TRY IT - Return the records that follow, unchanged and complete.

-------

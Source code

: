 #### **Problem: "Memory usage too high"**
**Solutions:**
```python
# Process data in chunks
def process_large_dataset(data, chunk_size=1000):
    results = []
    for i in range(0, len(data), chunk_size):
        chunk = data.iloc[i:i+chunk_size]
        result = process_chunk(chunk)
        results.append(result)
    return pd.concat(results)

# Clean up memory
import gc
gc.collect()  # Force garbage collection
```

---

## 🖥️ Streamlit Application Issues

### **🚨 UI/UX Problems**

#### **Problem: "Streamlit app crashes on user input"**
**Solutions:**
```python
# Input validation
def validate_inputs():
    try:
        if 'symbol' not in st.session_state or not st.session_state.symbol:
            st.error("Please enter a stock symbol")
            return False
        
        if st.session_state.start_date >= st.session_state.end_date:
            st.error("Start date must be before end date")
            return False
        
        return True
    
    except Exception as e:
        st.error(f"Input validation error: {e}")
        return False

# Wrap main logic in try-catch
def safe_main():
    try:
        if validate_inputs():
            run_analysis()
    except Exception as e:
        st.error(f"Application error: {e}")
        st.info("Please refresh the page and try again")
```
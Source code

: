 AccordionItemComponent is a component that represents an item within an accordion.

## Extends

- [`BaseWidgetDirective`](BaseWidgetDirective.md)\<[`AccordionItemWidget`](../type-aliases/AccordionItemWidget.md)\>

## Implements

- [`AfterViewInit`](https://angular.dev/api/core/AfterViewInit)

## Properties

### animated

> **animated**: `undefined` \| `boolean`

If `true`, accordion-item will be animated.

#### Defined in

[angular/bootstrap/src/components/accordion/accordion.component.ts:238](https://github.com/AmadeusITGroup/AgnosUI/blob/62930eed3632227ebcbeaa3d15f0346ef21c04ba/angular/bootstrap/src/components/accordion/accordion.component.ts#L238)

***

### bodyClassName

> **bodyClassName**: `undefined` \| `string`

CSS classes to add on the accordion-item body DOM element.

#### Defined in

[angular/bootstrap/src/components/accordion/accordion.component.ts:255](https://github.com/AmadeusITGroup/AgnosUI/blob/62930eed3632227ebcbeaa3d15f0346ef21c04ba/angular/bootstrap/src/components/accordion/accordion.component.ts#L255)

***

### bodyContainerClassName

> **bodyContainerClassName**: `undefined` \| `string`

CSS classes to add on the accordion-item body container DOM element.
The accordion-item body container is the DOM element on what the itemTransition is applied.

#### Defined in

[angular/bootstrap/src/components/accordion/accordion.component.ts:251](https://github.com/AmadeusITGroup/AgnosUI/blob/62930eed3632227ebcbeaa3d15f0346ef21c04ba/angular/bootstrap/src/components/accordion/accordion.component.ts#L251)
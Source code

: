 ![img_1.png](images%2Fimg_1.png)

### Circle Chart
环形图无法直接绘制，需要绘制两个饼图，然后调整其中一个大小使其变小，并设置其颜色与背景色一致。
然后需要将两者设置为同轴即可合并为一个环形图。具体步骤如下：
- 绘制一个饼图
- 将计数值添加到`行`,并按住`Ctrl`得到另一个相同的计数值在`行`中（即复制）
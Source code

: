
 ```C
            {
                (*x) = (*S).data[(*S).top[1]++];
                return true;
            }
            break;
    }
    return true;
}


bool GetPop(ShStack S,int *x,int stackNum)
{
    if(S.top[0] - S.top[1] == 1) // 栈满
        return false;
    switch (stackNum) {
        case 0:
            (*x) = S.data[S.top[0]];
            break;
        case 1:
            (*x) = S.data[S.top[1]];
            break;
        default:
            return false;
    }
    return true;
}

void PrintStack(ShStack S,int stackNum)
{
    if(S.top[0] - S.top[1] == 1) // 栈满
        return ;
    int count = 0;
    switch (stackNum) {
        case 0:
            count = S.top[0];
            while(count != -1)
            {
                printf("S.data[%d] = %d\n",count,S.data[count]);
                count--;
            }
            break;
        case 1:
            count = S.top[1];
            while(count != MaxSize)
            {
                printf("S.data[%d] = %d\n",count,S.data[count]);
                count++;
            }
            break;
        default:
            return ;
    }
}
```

-------

TASK OUTPUT -
Source code

: #### **Problem: "Memory usage too high"**
**Solutions:**
```python
# Process data in chunks
def process_large_dataset(data, chunk_size=1000):
    results = []
    for i in range(0, len(data), chunk_size):
        chunk = data.iloc[i:i+chunk_size]
        result = process_chunk(chunk)
        results.append(result)
    return pd.concat(results)

# Clean up memory
import gc
gc.collect()  # Force garbage collection
```

---

## 🖥️ Streamlit Application Issues

### **🚨 UI/UX Problems**

#### **Problem: "Streamlit app crashes on user input"**
**Solutions:**
```python
# Input validation
def validate_inputs():
    try:
        if 'symbol' not in st.session_state or not st.session_state.symbol:
            st.error("Please enter a stock symbol")
            return False
        
        if st.session_state.start_date >= st.session_state.end_date:
            st.error("Start date must be before end date")
            return False
        
        return True
    
    except Exception as e:
        st.error(f"Input validation error: {e}")
        return False

# Wrap main logic in try-catch
def safe_main():
    try:
        if validate_inputs():
            run_analysis()
    except Exception as e:
        st.error(f"Application error: {e}")
        st.info("Please refresh the page and try again")
```
Source code

: AccordionItemComponent is a component that represents an item within an accordion.

## Extends

- [`BaseWidgetDirective`](BaseWidgetDirective.md)\<[`AccordionItemWidget`](../type-aliases/AccordionItemWidget.md)\>

## Implements

- [`AfterViewInit`](https://angular.dev/api/core/AfterViewInit)

## Properties

### animated

> **animated**: `undefined` \| `boolean`

If `true`, accordion-item will be animated.

#### Defined in

[angular/bootstrap/src/components/accordion/accordion.component.ts:238](https://github.com/AmadeusITGroup/AgnosUI/blob/62930eed3632227ebcbeaa3d15f0346ef21c04ba/angular/bootstrap/src/components/accordion/accordion.component.ts#L238)

***

### bodyClassName

> **bodyClassName**: `undefined` \| `string`

CSS classes to add on the accordion-item body DOM element.

#### Defined in

[angular/bootstrap/src/components/accordion/accordion.component.ts:255](https://github.com/AmadeusITGroup/AgnosUI/blob/62930eed3632227ebcbeaa3d15f0346ef21c04ba/angular/bootstrap/src/components/accordion/accordion.component.ts#L255)

***

### bodyContainerClassName

> **bodyContainerClassName**: `undefined` \| `string`

CSS classes to add on the accordion-item body container DOM element.
The accordion-item body container is the DOM element on what the itemTransition is applied.

#### Defined in

[angular/bootstrap/src/components/accordion/accordion.component.ts:251](https://github.com/AmadeusITGroup/AgnosUI/blob/62930eed3632227ebcbeaa3d15f0346ef21c04ba/angular/bootstrap/src/components/accordion/accordion.component.ts#L251)
Source code

: ![img_1.png](images%2Fimg_1.png)

### Circle Chart
环形图无法直接绘制，需要绘制两个饼图，然后调整其中一个大小使其变小，并设置其颜色与背景色一致。
然后需要将两者设置为同轴即可合并为一个环形图。具体步骤如下：
- 绘制一个饼图
- 将计数值添加到`行`,并按住`Ctrl`得到另一个相同的计数值在`行`中（即复制）
Source code

:
 ```C
            {
                (*x) = (*S).data[(*S).top[1]++];
                return true;
            }
            break;
    }
    return true;
}


bool GetPop(ShStack S,int *x,int stackNum)
{
    if(S.top[0] - S.top[1] == 1) // 栈满
        return false;
    switch (stackNum) {
        case 0:
            (*x) = S.data[S.top[0]];
            break;
        case 1:
            (*x) = S.data[S.top[1]];
            break;
        default:
            return false;
    }
    return true;
}

void PrintStack(ShStack S,int stackNum)
{
    if(S.top[0] - S.top[1] == 1) // 栈满
        return ;
    int count = 0;
    switch (stackNum) {
        case 0:
            count = S.top[0];
            while(count != -1)
            {
                printf("S.data[%d] = %d\n",count,S.data[count]);
                count--;
            }
            break;
        case 1:
            count = S.top[1];
            while(count != MaxSize)
            {
                printf("S.data[%d] = %d\n",count,S.data[count]);
                count++;
            }
            break;
        default:
            return ;
    }
}
```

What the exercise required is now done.